Comic Creator Interview
with Ken Eppstein
Name: Ken Eppstein
City: Columbus, OH
Comics: Nix Comics
Websites: www.nixcomics.com, www.theouthousers.com/index.php/columns/indie-insights.html,
QRD – How old were you when you first got into comics & did you always stick with them or did you come back to them?
Ken – Oh man. Young. Eight maybe? I pretty much stuck with them up until I opened my own shop in the late 90s on the Ohio State campus. That lasted about a year & a half before I had to close up shop. The whole thing left me a little bitter & broken hearted, so I really didn’t pay much attention to comics again until recently.
QRD – What was the first comic book you ever bought?
Ken – Same as the first record I ever bought! One of those Power Records deals.... The Fantastic Four’s origin story reprinted & repackaged with a 45 that provided narration, including a little “ding” noise to let me know when to turn the pages.
QRD – How old were you when you put out your first comic?
Ken – 39. What can I say? I’m a late bloomer.
QRD – What decade do you think produced the best comics?
Ken – I don’t know if that’s a fair question. Every decade has its ups & downs & whether or not there’s good material depends on your willingness to dig for what you like.
QRD – Why comics instead of just writing or drawing?
Ken – You know... One day I just decided I was going to start making comic books. I didn’t decide to be a writer & then pare it down. I guess this is just where my voice is.
QRD – Do you see mini-comics & indie comics as paths to mainstream comics or as their own unique media?
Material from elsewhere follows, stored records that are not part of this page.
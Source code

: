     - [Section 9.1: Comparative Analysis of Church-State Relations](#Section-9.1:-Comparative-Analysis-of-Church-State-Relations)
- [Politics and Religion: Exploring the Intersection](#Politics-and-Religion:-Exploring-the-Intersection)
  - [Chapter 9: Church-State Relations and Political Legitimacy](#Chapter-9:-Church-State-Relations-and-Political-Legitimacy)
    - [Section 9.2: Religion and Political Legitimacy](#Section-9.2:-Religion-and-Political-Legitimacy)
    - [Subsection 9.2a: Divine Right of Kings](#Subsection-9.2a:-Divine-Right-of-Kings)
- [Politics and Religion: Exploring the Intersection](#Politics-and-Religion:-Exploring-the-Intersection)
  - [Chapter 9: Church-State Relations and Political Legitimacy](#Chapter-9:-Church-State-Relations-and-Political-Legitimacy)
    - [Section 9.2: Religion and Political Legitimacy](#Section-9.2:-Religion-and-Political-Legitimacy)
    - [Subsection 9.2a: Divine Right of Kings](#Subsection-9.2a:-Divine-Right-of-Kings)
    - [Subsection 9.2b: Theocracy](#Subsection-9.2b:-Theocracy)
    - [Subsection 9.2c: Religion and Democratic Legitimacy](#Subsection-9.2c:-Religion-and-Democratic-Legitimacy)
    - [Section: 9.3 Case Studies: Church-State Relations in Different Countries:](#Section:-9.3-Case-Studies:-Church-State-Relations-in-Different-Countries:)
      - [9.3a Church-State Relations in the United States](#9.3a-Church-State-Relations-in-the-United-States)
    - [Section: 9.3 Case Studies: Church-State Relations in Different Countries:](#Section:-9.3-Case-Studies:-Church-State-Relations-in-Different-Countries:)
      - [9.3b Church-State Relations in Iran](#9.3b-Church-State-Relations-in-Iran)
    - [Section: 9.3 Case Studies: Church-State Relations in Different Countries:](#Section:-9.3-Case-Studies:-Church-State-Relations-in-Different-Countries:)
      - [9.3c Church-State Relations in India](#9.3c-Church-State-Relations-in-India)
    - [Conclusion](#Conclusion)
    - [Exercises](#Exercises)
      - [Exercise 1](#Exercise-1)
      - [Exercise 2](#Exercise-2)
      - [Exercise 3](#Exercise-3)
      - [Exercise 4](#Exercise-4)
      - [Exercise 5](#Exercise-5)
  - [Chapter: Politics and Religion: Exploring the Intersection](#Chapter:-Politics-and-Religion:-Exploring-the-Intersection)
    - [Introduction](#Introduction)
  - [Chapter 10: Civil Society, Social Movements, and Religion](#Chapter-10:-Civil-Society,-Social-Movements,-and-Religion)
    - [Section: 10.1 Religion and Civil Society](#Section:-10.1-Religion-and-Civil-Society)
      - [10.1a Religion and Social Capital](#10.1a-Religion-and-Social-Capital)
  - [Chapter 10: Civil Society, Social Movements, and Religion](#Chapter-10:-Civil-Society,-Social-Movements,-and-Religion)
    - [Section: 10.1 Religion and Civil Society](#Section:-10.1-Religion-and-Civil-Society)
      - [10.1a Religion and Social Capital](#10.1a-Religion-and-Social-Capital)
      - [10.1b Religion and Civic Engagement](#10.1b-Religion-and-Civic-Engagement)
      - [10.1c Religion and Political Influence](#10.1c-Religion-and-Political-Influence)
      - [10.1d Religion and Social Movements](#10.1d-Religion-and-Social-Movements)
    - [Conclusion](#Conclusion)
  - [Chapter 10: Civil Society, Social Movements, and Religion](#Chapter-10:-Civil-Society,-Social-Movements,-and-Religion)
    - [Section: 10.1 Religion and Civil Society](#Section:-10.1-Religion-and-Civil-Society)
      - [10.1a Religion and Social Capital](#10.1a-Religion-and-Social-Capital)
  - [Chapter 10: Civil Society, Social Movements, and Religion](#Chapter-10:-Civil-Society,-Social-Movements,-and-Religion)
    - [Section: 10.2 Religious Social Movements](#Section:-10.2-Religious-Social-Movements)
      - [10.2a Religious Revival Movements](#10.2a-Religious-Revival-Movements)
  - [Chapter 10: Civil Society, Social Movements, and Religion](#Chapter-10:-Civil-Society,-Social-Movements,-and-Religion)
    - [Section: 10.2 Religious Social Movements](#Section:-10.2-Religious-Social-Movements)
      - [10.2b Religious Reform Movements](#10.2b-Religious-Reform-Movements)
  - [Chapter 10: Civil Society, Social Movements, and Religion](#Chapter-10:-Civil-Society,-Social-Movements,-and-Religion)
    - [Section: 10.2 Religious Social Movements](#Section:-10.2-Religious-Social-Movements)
Ken – I don’t know. They’re same in my mind, like the way that a mom-n-pop restaurant is the same as McDonalds. Both are essentially in the same biz, but I don’t think one has (or should have) any aspirations to be the other. I want to be successful. I’d like Nix Comics to be a recognizable & respected brand, but I don’t really want to be mainstream in the gigantic corporate sense.
QRD – How many copies of your comic do you print in your first run?
Ken – For Nix Comics Quarterly, I run 2500, which seems like a lot, but it’s pretty well dictated by my business model. I pay all of the artists upfront for their work instead of on spec, so I’m already in it for a couple grand & it makes sense to do large print runs & get the printing cost per copy as low as possible.
Nice thing about indie? There are always new customers. I’m still selling as many copies of issue #1 of the quarterly as #4. I think as long as I’m persistently hustling, that investment in 2500 books will pay off.
I do much shorter runs on the other Nix Titles, where I have asked the artists to basically work on spec. 300-500 depending on what I think I can sell in a short amount of time. (They are friends, so it’s a labor of love kinda deal, but when it comes down to it, they’re working on spec.)
QRD – How much do you think comics should cost?
Ken – $3-5 bucks for a single issue. Anything higher seems to be a turnoff to customers & anything lower is cheating the creators.
QRD – How many books do you produce a year & how many would you like to?
Ken – I managed to get out four last year. This year I’m a little behind schedule, but I hope to match that. Ideally in a year or two, I want to be putting stuff out on a monthly basis.
QRD – Do you think stories should be serialized or delivered as complete works?
Ken – There’s room for both on my plate. Seems like serials are in danger of going away & that’s a shame. I understand that there’s a certain gravity towards complete works nowadays, often because of the economy involved in making comics, but I love a good cliffhanger.
QRD – How are comic strips different than comic books & which medium do you prefer?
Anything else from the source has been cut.